CITATION: 455 US 252 (1982)
ARGUED: Nov 02, 1981
DECIDED: Feb 23, 1982
GRANTED: Mar 23, 1981

Francis X. Caiazza – on behalf of the Appellee
Lawrence G. Wallace – on behalf of the Appellant

Facts of the case

Edwin Lee, a member of the Old Order Amish, employed several other Amish workers on his farm and in his carpentry shop. He did not pay quarterly social security taxes, and in 1978, the Internal Revenue Service (IRS) assessed $27,000 in unpaid taxes. Lee paid the portion due for the first quarter of 1973 and sued for a refund. Lee argued that the tax violated his First Amendment right to free exercise of religion. In the Amish religion, it is a sin not to provide for the community’s elderly and needy citizens. Lee argued that paying the federal government for Social Security violates that provision of his religion by giving the responsibility of caring for the elderly and needy to the government. The district court held that the Social Security tax was unconstitutional as applied. The court also noted that §1402(g) provides an exception to the social security tax for certain self employed individuals. The U.S. Supreme Court heard this case on direct appeal.
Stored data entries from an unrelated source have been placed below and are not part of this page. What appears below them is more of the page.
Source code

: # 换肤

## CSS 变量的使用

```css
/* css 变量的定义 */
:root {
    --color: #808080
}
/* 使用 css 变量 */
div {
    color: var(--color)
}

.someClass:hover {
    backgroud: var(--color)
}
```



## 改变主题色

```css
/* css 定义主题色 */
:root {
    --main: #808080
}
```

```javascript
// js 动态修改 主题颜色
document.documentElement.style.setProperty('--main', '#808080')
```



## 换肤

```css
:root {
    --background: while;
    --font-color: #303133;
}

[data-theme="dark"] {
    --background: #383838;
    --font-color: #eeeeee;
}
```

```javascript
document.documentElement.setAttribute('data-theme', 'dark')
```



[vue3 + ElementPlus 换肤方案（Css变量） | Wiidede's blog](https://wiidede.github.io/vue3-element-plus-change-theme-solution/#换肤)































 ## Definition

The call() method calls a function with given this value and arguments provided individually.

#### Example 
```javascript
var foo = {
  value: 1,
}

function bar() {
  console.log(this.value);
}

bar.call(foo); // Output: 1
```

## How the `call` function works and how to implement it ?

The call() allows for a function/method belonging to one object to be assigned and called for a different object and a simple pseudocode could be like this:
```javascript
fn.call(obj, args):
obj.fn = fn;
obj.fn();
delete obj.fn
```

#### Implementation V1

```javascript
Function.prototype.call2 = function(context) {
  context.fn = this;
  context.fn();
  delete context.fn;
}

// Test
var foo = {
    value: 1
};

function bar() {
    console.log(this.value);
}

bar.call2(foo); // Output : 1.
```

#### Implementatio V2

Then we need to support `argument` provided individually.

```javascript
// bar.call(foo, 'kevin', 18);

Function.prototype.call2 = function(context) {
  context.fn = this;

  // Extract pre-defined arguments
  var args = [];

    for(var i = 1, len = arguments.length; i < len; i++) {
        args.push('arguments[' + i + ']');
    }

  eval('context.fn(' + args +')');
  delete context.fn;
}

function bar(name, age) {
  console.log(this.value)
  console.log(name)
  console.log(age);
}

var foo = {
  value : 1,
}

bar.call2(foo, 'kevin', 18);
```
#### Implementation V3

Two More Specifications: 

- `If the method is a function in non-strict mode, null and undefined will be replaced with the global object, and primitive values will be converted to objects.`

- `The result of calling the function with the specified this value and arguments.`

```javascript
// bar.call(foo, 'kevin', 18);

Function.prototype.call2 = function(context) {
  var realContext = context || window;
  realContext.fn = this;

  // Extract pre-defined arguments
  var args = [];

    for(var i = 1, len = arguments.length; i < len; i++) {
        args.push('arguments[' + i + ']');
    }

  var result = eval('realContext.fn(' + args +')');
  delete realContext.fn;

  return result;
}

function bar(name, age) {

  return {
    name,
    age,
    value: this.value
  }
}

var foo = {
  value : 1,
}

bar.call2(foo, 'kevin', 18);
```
Can the U.S. government require payment of Social Security taxes from those who religiously object to the receipt of the attached benefits?

Media for United States v. Lee

Audio Transcription for Oral Argument – November 02, 1981 in United States v. Lee

Audio Transcription for Opinion Announcement – February 23, 1982 in United States v. Lee

Warren E. Burger:

I have two cases to announce in United States against Lee, No. 80-767.

For reasons stated in the opinion for the court filed with the clerk this morning, the judgments of the United States District Court for the Western District of Pennsylvania is reversed and the case is remanded for further proceedings consistent with our opinion.

Justice Stevens filed a statement concurring in the judgment.